|Posted by wolframw||PermalinkReply|
Chapter 12.15.2 of the spec explains that void initialization of a static array can be faster than default initialization. This seems logical because the array entries don't need to be set to NaN. However, when I ran some tests for my matrix implementation, it seemed that the default-initialized array is quite a bit faster.
The code (and the disassembly) is at https://gist.github.com/wolframw/73f94f73a822c7593e0a7af411fa97ac
I compiled with dmd -O -inline -release -noboundscheck -mcpu=avx2 and ran the tests with the m array being default-initialized in one run and void-initialized in another run.
Default-initialized: 245 ms, 495 μs, and 2 hnsecs
Void-initialized: 324 ms, 697 μs, and 2 hnsecs
What the heck?
I've also inspected the disassembly and found an interesting difference in the benchmark loop (annotated with "start of loop" and "end of loop" in both disassemblies).

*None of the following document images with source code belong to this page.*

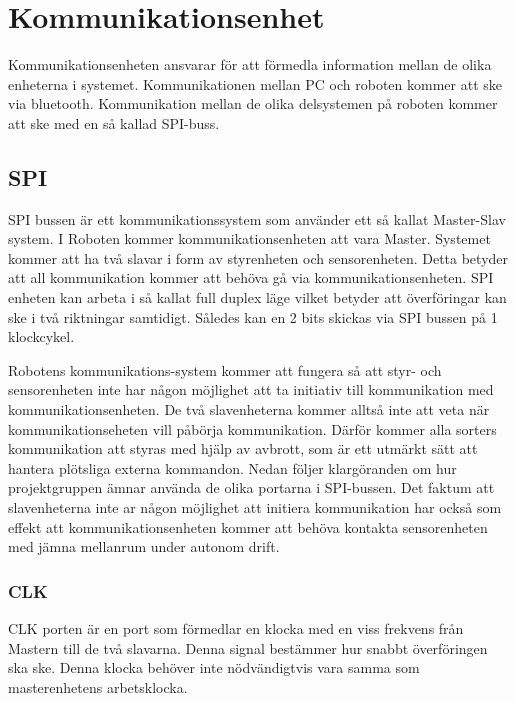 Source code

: \section{Kommunikationsenhet}
Kommunikationsenheten ansvarar för att förmedla information mellan de olika enheterna i systemet. 
Kommunikationen mellan PC och roboten kommer att ske via bluetooth. Kommunikation mellan de olika delsystemen på roboten kommer att ske med en så kallad SPI-buss.



\subsection{SPI}
SPI bussen är ett kommunikationssystem som använder ett så kallat Master-Slav system. I Roboten kommer kommunikationsenheten att vara Master. Systemet kommer att ha två slavar i form av styrenheten och sensorenheten.
Detta betyder att all kommunikation kommer att behöva gå via kommunikationsenheten. SPI enheten kan arbeta i så kallat full duplex läge vilket betyder att överföringar kan ske i två riktningar samtidigt. Således kan en 2 bits skickas via SPI bussen på 1 klockcykel.

Robotens kommunikations-system kommer att fungera så att styr- och sensorenheten inte har någon möjlighet att ta initiativ till kommunikation med kommunikationsenheten. De två slavenheterna kommer alltså inte att veta när kommunikationseheten vill påbörja kommunikation. Därför kommer alla sorters kommunikation att styras med hjälp av avbrott, som är ett utmärkt sätt att hantera plötsliga externa kommandon. 
Nedan följer klargöranden om hur projektgruppen ämnar använda de olika portarna i SPI-bussen. Det faktum att slavenheterna inte ar någon möjlighet att initiera kommunikation har också som effekt att kommunikationsenheten kommer att behöva kontakta sensorenheten med jämna mellanrum under autonom drift. 

\subsubsection{CLK}

CLK porten är en port som förmedlar en klocka med en viss frekvens från Mastern till de två slavarna. Denna signal bestämmer hur snabbt överföringen ska ske. Denna klocka behöver inte nödvändigtvis vara samma som masterenhetens arbetsklocka.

It seems to me like the compiler partially unrolled the loop in both cases, but in the default-allocation case it discards every second result of the multiplication and saves each other result to the sink matrix. In the void-initialized version, it seems like each result is stored in the sink matrix.
I don't see how such a difference can be caused by the different initialization strategies. Is there something I'm not considering?
Also, if the compiler is smart enough to figure out that it can discard some of the results, why doesn't it just do away with the entire loop and run the multiplication only once? Since both input matrices are immutable and opBinary is pure, it is guaranteed that the result is always the same, isn't it?